Life might have turned out differently for Anas Modamani had it not been for the selfie he took. Then he wouldn't have had to hide out in the apartment of a friend in the town of Bitterfeld, Germany, after suddenly falling under suspicion of being a terrorist. But he also wouldn't have been put on the cover of Stern magazine's "Year in Review" issue or appeared on the popular talk show "Maybrit Illner."
But he did take the photo. A selfie with a woman he didn't immediately recognize at the time, but who he quickly realized was Angela Merkel, Germany's chancellor and, back then, still a leader advocating on behalf of refugees.
Modamani, a 19-year-old Syrian, has been haunted by this photo, which he took during his first month in Germany as a refugee. Now he is even going to court to force Facebook, the world's most powerful social network, to stop circulating manipulated photos of the event. He claims his selfie, as well as a picture of the moment taken by a news-agency photographer, have been repeatedly abused for the purposes of incitement and defamation, especially on Facebook. "People need to stop," says Modamani.
Headlines Around the World
News of the lawsuit has made headlines around the world because the story combines a number of factors: a photo that gathered attention globally at the time it was taken; Merkel and the refugee crisis; Facebook and the issue of online hate; and the powerlessness of those who are defamed online. Reporters from Britain, Canada and Brazil are all currently trying to land interviews with Modamani, the Syrian in the Merkel selfie.
I met Modamani at his host family's apartment in eastern Berlin. Sitting at the kitchen table, he spent 90 minutes telling his story, in German. He stumbles here and there, but his German is perfectly understandable. Suddenly he pauses, pulls out his iPhone and says: "Should we take a selfie?"
Modamani likes taking photos and posting them on his Facebook page, where the 19-year-old doesn't worry too much about his privacy and where, at the time our interview took place, he had 2,789 friends. Far less normal is the fact that the photo of his Merkel selfie has been systematically and repeatedly used to defame him -- at times as a "terrorist" and at others as a "violent criminal."

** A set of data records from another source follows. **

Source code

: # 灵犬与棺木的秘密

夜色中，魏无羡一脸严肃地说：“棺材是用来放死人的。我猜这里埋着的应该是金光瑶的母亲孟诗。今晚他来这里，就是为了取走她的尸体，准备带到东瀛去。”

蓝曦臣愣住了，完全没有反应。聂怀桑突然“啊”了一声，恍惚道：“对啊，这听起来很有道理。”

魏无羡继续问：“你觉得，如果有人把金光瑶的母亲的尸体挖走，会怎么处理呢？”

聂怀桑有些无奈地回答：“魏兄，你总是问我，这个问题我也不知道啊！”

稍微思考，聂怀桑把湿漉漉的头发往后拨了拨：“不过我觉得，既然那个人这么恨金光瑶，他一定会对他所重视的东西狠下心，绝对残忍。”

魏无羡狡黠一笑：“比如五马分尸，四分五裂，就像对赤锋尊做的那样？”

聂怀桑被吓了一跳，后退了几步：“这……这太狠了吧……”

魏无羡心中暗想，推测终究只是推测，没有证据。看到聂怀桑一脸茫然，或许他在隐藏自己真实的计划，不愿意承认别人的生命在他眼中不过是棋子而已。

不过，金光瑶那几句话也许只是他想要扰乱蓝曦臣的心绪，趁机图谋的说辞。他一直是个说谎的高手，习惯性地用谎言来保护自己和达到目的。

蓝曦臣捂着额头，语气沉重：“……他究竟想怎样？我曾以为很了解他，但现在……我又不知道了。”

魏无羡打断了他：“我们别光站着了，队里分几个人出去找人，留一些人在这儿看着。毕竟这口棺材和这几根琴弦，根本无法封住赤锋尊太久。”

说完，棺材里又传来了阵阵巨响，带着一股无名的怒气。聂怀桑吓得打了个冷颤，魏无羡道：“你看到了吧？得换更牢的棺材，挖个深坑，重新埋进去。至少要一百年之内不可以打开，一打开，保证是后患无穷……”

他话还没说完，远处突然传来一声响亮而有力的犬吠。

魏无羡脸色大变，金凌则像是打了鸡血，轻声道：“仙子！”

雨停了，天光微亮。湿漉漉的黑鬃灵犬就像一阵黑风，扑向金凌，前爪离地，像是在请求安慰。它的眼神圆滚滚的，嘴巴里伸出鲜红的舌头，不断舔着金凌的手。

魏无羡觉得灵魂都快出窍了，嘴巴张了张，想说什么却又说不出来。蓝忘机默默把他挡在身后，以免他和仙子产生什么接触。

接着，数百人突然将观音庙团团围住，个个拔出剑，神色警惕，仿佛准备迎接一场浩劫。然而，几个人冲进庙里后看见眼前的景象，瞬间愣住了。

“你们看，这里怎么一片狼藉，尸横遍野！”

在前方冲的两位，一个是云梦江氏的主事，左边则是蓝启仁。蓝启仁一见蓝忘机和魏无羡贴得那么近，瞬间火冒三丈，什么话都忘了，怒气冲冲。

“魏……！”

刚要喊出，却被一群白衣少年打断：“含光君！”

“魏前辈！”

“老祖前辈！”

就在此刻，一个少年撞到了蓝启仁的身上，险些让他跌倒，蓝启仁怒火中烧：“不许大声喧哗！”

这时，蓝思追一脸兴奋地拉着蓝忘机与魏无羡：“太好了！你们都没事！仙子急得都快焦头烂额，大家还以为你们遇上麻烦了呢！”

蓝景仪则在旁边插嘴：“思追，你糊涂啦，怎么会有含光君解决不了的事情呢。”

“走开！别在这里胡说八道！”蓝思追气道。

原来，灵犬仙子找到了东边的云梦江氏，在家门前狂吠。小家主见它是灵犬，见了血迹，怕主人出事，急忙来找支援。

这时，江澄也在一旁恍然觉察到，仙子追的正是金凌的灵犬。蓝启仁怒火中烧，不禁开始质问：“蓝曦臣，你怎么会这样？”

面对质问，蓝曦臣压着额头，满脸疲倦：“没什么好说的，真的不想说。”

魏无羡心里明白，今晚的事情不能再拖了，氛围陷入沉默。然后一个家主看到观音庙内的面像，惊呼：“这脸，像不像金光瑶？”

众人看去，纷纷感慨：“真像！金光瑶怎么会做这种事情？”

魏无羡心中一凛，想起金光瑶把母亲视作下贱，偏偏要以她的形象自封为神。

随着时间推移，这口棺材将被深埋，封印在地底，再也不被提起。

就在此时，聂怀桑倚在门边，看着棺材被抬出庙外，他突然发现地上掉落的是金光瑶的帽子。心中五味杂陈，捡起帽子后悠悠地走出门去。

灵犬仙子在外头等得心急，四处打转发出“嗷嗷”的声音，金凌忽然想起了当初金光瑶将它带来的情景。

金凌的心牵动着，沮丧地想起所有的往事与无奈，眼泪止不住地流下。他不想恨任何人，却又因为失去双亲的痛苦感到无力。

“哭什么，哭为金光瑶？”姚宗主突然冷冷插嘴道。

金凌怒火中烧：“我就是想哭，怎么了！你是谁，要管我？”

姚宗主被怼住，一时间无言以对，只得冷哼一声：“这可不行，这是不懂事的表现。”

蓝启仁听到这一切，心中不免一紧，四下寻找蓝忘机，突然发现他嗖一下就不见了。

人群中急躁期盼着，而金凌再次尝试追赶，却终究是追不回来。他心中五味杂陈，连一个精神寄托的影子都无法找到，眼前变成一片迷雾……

This Should Be a Success Story
Absent these circumstances, Modamani's integration in Germany could only be described as successful. It hasn't even been a year and a half since the high school graduate fled Daraya (a city south of Damascus that lies largely in ruins today) for Germany. Modamani is staying with a cordial host family and fills his mornings with a language course and every other afternoon with a job as a McDonald's cashier. Once he passes tests for the next two levels of German, he will be eligible to apply to study at a German university.
But he fears that the selfie he took together with the chancellor could ruin those plans. The selfie and the image by the photographer were both taken on Sept. 10, 2015, at an initial refugee reception center run by the Worker's Welfare Association (AWO) in Berlin's Spandau district. A handful of refugees that day managed to get photos together with Chancellor Merkel.
The images quickly traveled around the world, illustrating as they did Germany's welcoming embrace of refugees at the time. But those days are long gone. Modamani's image is still circulating widely on the internet today, but in entirely different contexts. It has become a symbol misappropriated by opponents of Merkel's refugee policies -- it has become a symbol of opposition to the chancellor. Mondamani may only be the means, and not the end, but he too must suffer the consequences.
The twisting of his image first began after the terrorist attacks in Brussels in March. Anonymous.Kollektiv, a Facebook page notorious for its agitation that has since been deleted, posted a link to a photomontage that included the selfie and a photo of one of the Brussels terrorists, Najim Laachraoui. The accompanying caption read: "Dumb, dumber, Angela: Did Merkel take a selfie with one of the Brussels terrorists?"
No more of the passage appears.